Bevor die Landbrücke nach England endgültig zerstört wurde, tosten gewaltige Wasserfälle eine hohe Kalksteinbarriere hinab. © Imperial College London/ Chase Stone

Doppelte Katastrophe: Die Abtrennung Großbritanniens vom europäischen Festland verlief viel dramatischer als gedacht. Erst erodierten gigantische Wasserfälle eines überschwappenden Schmelzwassersees die Landbrücke. Dann brach auch die letzte verbindende Kalksteinbarriere und gewaltige Sturzfluten kerbten tiefe Gräben in den Fels. Erst dieses Doppelereignis machte Großbritannien endgültig zur Insel, wie die Forscher im Fachmagazin „Nature Communications“ berichten.

Nach landläufiger Ansicht geschah die Abtrennung Großbritanniens vom europäischen Festlandallmählich: Die nach den Eiszeiten ansteigenden Meeresspiegel überfluteten einfach das flache, dazwischen liegende Land. Der Haken daran: Noch vor 450.000 Jahren verband ein hoher Kalksteinrücken die Gegend von Dover mit dem heutigen Calais., der selbst bei höchsten Pegeln nicht überflutet wurde.

Das Rätsel der verschwundenen Kalkstein-Brücke

„Durch diese strukturelle Landbrücke blieb Großbritannien selbst in Zeiten hoher Meeresspiegel mit Europa verbunden“, erklären Sanjeev Gupta vom Imperial College London und seine Kollegen. „Der Durchbruch dieser Barriere war daher eine notwendige Bedingung, um die Britischen Inseln zu erschaffen.“

Doch wann und wie diese letzte Landbrücke zerstört wurde, war bisher unklar.
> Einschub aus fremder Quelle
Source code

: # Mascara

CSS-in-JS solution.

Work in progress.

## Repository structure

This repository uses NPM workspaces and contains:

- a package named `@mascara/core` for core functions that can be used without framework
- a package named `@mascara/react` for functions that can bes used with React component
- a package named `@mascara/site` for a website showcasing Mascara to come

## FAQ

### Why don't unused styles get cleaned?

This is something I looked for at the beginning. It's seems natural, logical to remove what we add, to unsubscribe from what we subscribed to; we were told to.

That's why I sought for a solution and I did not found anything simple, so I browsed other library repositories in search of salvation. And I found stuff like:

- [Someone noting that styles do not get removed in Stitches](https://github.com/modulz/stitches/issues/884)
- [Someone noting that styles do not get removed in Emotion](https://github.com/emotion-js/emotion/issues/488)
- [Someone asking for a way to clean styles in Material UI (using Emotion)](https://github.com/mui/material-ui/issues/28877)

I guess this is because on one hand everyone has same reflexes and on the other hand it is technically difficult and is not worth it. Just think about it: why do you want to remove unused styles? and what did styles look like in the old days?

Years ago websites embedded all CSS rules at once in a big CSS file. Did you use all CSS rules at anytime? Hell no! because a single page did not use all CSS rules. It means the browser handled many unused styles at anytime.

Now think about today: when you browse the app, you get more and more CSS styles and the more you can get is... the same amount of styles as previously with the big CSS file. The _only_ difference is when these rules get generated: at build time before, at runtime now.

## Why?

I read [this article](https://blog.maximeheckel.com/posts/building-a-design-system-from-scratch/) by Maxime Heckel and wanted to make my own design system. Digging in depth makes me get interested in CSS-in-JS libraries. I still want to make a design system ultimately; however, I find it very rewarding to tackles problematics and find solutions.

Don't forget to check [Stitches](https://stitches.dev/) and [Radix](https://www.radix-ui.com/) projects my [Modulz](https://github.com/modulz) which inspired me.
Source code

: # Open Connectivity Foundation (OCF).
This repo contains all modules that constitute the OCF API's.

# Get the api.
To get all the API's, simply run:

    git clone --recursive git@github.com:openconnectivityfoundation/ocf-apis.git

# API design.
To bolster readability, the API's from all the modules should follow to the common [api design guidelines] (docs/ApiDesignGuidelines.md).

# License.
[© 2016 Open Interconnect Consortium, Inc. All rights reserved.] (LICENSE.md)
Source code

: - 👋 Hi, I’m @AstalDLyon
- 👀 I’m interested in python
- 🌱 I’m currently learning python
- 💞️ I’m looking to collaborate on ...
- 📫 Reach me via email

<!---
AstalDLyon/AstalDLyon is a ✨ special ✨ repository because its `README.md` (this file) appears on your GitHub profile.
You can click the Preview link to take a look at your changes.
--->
Um das zu ändern, haben Gupta und seine Kollegen von 2002 bis 2012 den Meeresgrund im Ärmelkanal zwischen Calais und Dover mehrfach mit seismischen Messungen und speziellem Sonar kartiert – keine leichte Aufgabe in einem der meistbefahrenen Schifffahrtswege der Welt.
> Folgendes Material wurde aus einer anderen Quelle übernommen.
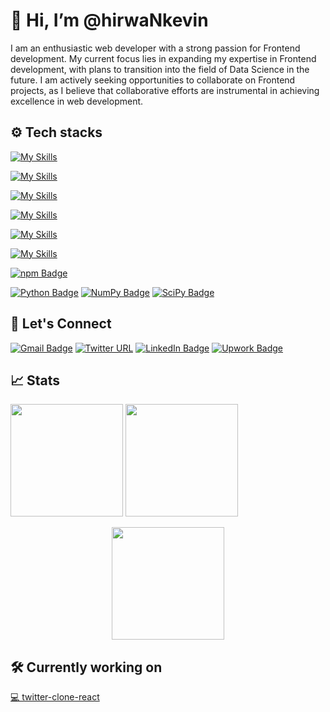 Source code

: # 👋 Hi, I’m @hirwaNkevin
I am an enthusiastic web developer with a strong passion for Frontend development. My current focus lies in expanding my expertise in Frontend development, with plans to transition into the field of Data Science in the future. I am actively seeking opportunities to collaborate on Frontend projects, as I believe that collaborative efforts are instrumental in achieving excellence in web development.    
 ## ⚙️ Tech stacks
   [![My Skills](https://skillicons.dev/icons?i=html,css,js,ts)](https://github.com/hirwaNkevin)  

   
   [![My Skills](https://skillicons.dev/icons?i=react)](https://github.com/hirwaNkevin)
     

   [![My Skills](https://skillicons.dev/icons?i=nodejs,py,django,spring)](https://github.com/hirwaNkevin)  
     
   [![My Skills](https://skillicons.dev/icons?i=vite)](https://github.com/hirwaNkevin)

   [![My Skills](https://skillicons.dev/icons?i=postman,vscode)](https://github.com/hirwaNkevin)

   [![My Skills](https://skillicons.dev/icons?i=figma)](https://github.com/hirwaNkevin)  

   [![npm Badge](https://img.shields.io/badge/npm-CB3837?logo=npm&logoColor=fff&style=plastic)](https://github.com/hirwaNkevin)

   [![Python Badge](https://img.shields.io/badge/Python-3776AB?logo=python&logoColor=fff&style=plastic)](https://github.com/hirwaNkevin)
   [![NumPy Badge](https://img.shields.io/badge/NumPy-013243?logo=numpy&logoColor=fff&style=plastic)](https://github.com/hirwaNkevin)
   [![SciPy Badge](https://img.shields.io/badge/SciPy-8CAAE6?logo=scipy&logoColor=fff&style=plastic)](https://github.com/hirwaNkevin)

 ## 📱 Let's Connect  
[![Gmail Badge](https://img.shields.io/badge/Gmail-EA4335?logo=gmail&logoColor=fff&style=plastic)](mailto:hirwankevin@gmail.com) 
[![Twitter URL](https://img.shields.io/twitter/url?url=https%3A%2F%2Ftwitter.com%2FkevinHirwaN&style=flat&logo=Twitter&logoColor=blue&label=%40kevinHirwaN&labelColor=black&color=black&link=https%3A%2F%2Ftwitter.com%2FkevinHirwaN)](https://twitter.com/kevinHirwaN)
[![LinkedIn Badge](https://img.shields.io/badge/LinkedIn-0A66C2?logo=linkedin&logoColor=fff&style=plastic)](https://www.linkedin.com/in/kevin-hirwa-nzitatira-623022281/)
[![Upwork Badge](https://img.shields.io/badge/Upwork-6FDA44?logo=upwork&logoColor=fff&style=plastic)](https://www.upwork.com/freelancers/~0197ce3fd6a5e18f08)
## 📈 Stats
 <a href="https://github.com/hirwaNkevin">
    <img height="180em" src="https://github-readme-stats.vercel.app/api?username=hirwaNKevin&theme=tokyonight&show_icons=true&hide_border=true&count_private=true"></a>
 <a href="https://github.com/hirwaNkevin">
    <img height="180em" src="https://github-readme-stats.vercel.app/api/top-langs/?username=hirwaNKevin&theme=tokyonight&show_icons=true&hide_border=true&layout=compact"></a>
    
 <a href="https://github.com/hirwaNkevin"><img  style="display:block;margin: auto;" height="180em" src="https://github-readme-streak-stats.herokuapp.com/?user=hirwaNKevin&theme=tokyonight&hide_border=true"></a>

## 🛠️ Currently working on  
[💻 twitter-clone-react ](https://github.com/hirwaNkevin/twitter-clone-react)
Katastrophe statt allmähliche Erosion

Das Ergebnis: Die Auswertung der geologischen Daten förderte mehrere Indizien für katastrophale Veränderungen in der Gegend rund um die urzeitliche Kalksteinbarriere zutage. Sie deuten darauf hin, dass die Landbrücke zwischen Dover und Calais nicht allmählich erodierte wie bisher gedacht. Stattdessen führten zwei nacheinander stattfindende Katastrophen zu ihrer Zerstörung.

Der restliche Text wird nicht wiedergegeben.